[Dataset content]
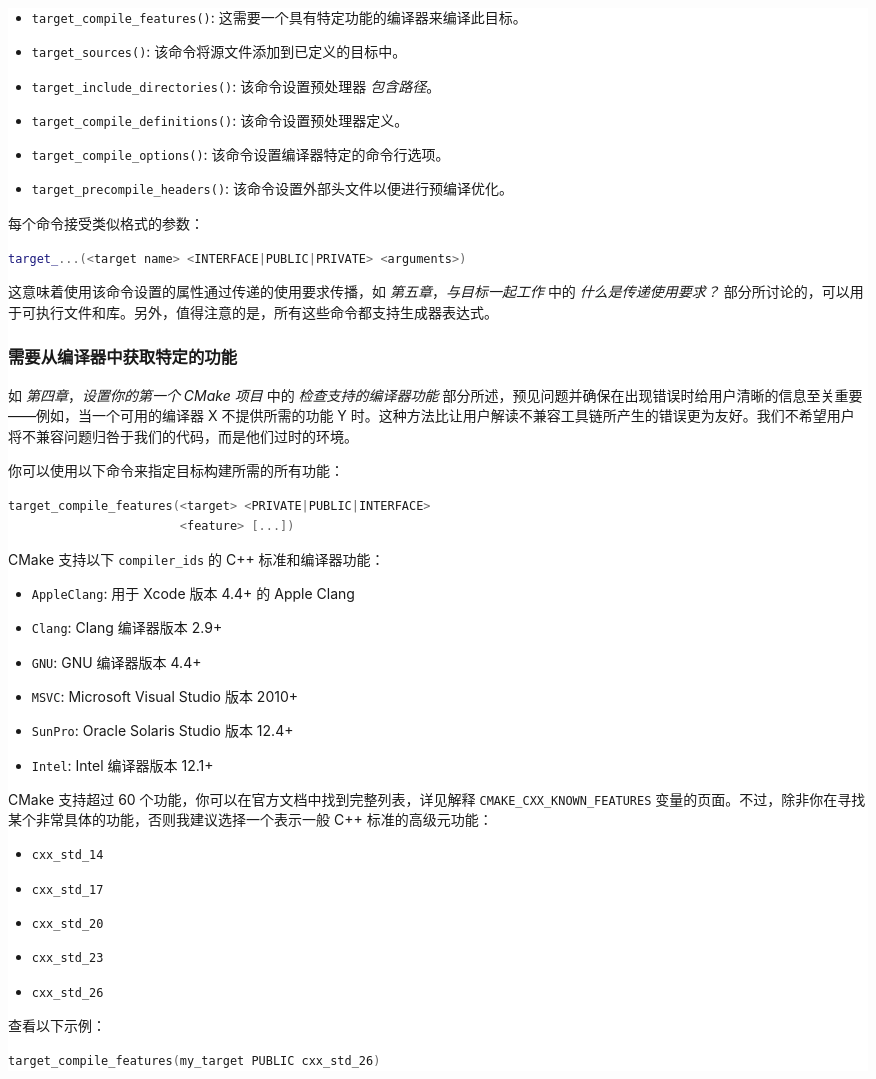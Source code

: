 +   `target_compile_features()`: 这需要一个具有特定功能的编译器来编译此目标。

+   `target_sources()`: 该命令将源文件添加到已定义的目标中。

+   `target_include_directories()`: 该命令设置预处理器 *包含路径*。

+   `target_compile_definitions()`: 该命令设置预处理器定义。

+   `target_compile_options()`: 该命令设置编译器特定的命令行选项。

+   `target_precompile_headers()`: 该命令设置外部头文件以便进行预编译优化。

每个命令接受类似格式的参数：

```cpp
target_...(<target name> <INTERFACE|PUBLIC|PRIVATE> <arguments>) 
```

这意味着使用该命令设置的属性通过传递的使用要求传播，如 *第五章*，*与目标一起工作* 中的 *什么是传递使用要求？* 部分所讨论的，可以用于可执行文件和库。另外，值得注意的是，所有这些命令都支持生成器表达式。

### 需要从编译器中获取特定的功能

如 *第四章*，*设置你的第一个 CMake 项目* 中的 *检查支持的编译器功能* 部分所述，预见问题并确保在出现错误时给用户清晰的信息至关重要——例如，当一个可用的编译器 X 不提供所需的功能 Y 时。这种方法比让用户解读不兼容工具链所产生的错误更为友好。我们不希望用户将不兼容问题归咎于我们的代码，而是他们过时的环境。

你可以使用以下命令来指定目标构建所需的所有功能：

```cpp
target_compile_features(<target> <PRIVATE|PUBLIC|INTERFACE>
                        <feature> [...]) 
```

CMake 支持以下 `compiler_ids` 的 C++ 标准和编译器功能：

+   `AppleClang`: 用于 Xcode 版本 4.4+ 的 Apple Clang

+   `Clang`: Clang 编译器版本 2.9+

+   `GNU`: GNU 编译器版本 4.4+

+   `MSVC`: Microsoft Visual Studio 版本 2010+

+   `SunPro`: Oracle Solaris Studio 版本 12.4+

+   `Intel`: Intel 编译器版本 12.1+

CMake 支持超过 60 个功能，你可以在官方文档中找到完整列表，详见解释 `CMAKE_CXX_KNOWN_FEATURES` 变量的页面。不过，除非你在寻找某个非常具体的功能，否则我建议选择一个表示一般 C++ 标准的高级元功能：

+   `cxx_std_14`

+   `cxx_std_17`

+   `cxx_std_20`

+   `cxx_std_23`

+   `cxx_std_26`

查看以下示例：

```cpp
target_compile_features(my_target PUBLIC cxx_std_26) 
```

[Your assignment] Set the records down again word for word; the pictures stay out.

[Response]
Source code

: +   `target_compile_features()`: 这需要一个具有特定功能的编译器来编译此目标。

+   `target_sources()`: 该命令将源文件添加到已定义的目标中。

+   `target_include_directories()`: 该命令设置预处理器 *包含路径*。

+   `target_compile_definitions()`: 该命令设置预处理器定义。

+   `target_compile_options()`: 该命令设置编译器特定的命令行选项。

+   `target_precompile_headers()`: 该命令设置外部头文件以便进行预编译优化。

每个命令接受类似格式的参数：

```cpp
target_...(<target name> <INTERFACE|PUBLIC|PRIVATE> <arguments>) 
```

这意味着使用该命令设置的属性通过传递的使用要求传播，如 *第五章*，*与目标一起工作* 中的 *什么是传递使用要求？* 部分所讨论的，可以用于可执行文件和库。另外，值得注意的是，所有这些命令都支持生成器表达式。

### 需要从编译器中获取特定的功能

如 *第四章*，*设置你的第一个 CMake 项目* 中的 *检查支持的编译器功能* 部分所述，预见问题并确保在出现错误时给用户清晰的信息至关重要——例如，当一个可用的编译器 X 不提供所需的功能 Y 时。这种方法比让用户解读不兼容工具链所产生的错误更为友好。我们不希望用户将不兼容问题归咎于我们的代码，而是他们过时的环境。

你可以使用以下命令来指定目标构建所需的所有功能：

```cpp
target_compile_features(<target> <PRIVATE|PUBLIC|INTERFACE>
                        <feature> [...]) 
```

CMake 支持以下 `compiler_ids` 的 C++ 标准和编译器功能：

+   `AppleClang`: 用于 Xcode 版本 4.4+ 的 Apple Clang

+   `Clang`: Clang 编译器版本 2.9+

+   `GNU`: GNU 编译器版本 4.4+

+   `MSVC`: Microsoft Visual Studio 版本 2010+

+   `SunPro`: Oracle Solaris Studio 版本 12.4+

+   `Intel`: Intel 编译器版本 12.1+

CMake 支持超过 60 个功能，你可以在官方文档中找到完整列表，详见解释 `CMAKE_CXX_KNOWN_FEATURES` 变量的页面。不过，除非你在寻找某个非常具体的功能，否则我建议选择一个表示一般 C++ 标准的高级元功能：

+   `cxx_std_14`

+   `cxx_std_17`

+   `cxx_std_20`

+   `cxx_std_23`

+   `cxx_std_26`

查看以下示例：

```cpp
target_compile_features(my_target PUBLIC cxx_std_26) 
```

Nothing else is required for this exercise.